* _TASK STATEMENT_
Return, unchanged, every line starting at the one with "1. Review existing" and running through the last line of the material below, with nothing else added.

* _DATA FOR THE TASK_
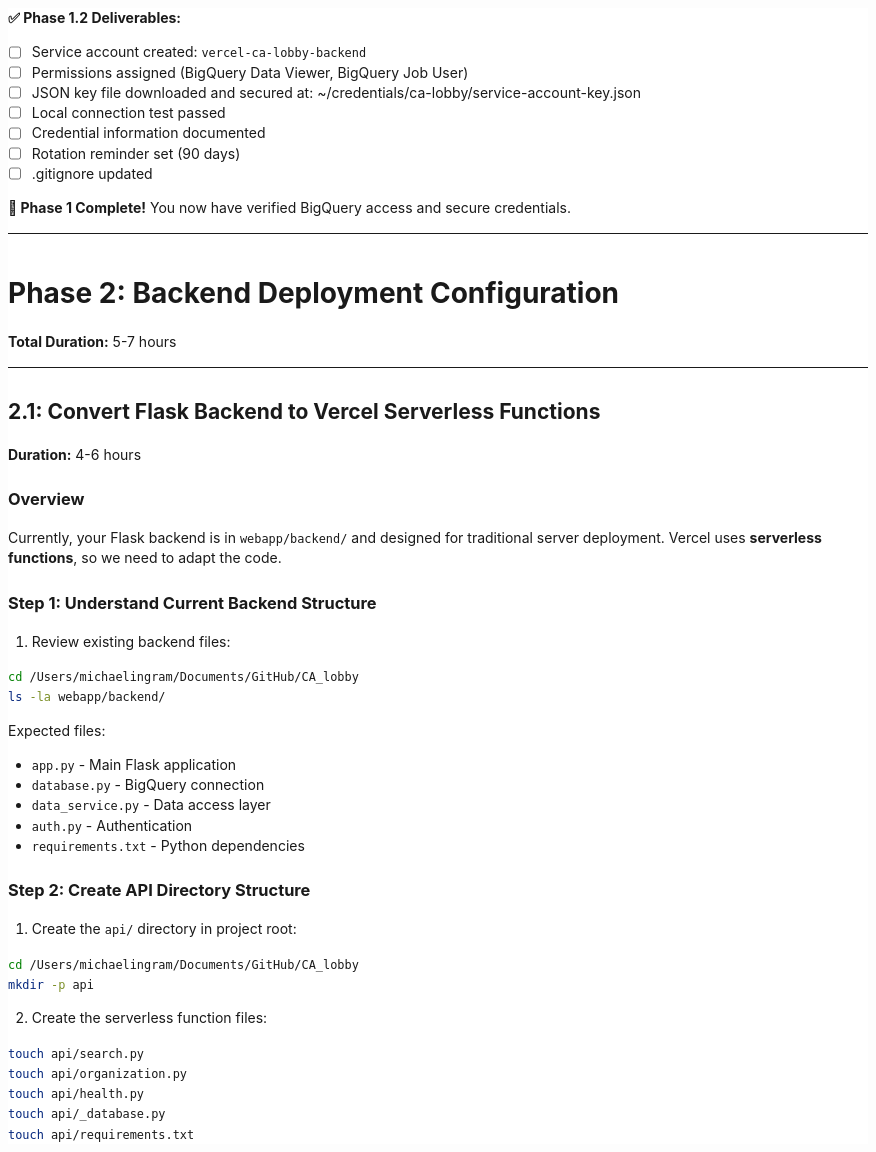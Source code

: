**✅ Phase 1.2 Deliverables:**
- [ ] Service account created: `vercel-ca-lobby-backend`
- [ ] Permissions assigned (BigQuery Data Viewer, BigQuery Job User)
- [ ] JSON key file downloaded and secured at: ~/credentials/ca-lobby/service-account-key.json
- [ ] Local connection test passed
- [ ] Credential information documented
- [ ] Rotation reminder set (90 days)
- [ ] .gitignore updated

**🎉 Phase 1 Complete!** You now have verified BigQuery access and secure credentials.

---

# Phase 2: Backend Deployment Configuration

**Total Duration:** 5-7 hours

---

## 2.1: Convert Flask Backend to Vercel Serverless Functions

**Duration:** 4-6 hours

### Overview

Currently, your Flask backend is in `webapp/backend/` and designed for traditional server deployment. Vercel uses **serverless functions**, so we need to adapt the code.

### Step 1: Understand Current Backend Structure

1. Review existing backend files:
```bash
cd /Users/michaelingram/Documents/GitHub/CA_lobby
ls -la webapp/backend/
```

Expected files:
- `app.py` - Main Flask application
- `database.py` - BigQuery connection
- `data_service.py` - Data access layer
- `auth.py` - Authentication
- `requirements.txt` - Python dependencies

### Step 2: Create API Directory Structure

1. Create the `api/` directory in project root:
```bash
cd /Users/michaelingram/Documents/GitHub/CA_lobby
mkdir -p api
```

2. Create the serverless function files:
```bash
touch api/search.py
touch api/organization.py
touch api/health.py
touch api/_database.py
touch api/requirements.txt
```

* _THE ANSWER_
1. Review existing backend files:
```bash
cd /Users/michaelingram/Documents/GitHub/CA_lobby
ls -la webapp/backend/
```

Expected files:
- `app.py` - Main Flask application
- `database.py` - BigQuery connection
- `data_service.py` - Data access layer
- `auth.py` - Authentication
- `requirements.txt` - Python dependencies

### Step 2: Create API Directory Structure

1. Create the `api/` directory in project root:
```bash
cd /Users/michaelingram/Documents/GitHub/CA_lobby
mkdir -p api
```

2. Create the serverless function files:
```bash
touch api/search.py
touch api/organization.py
touch api/health.py
touch api/_database.py
touch api/requirements.txt
```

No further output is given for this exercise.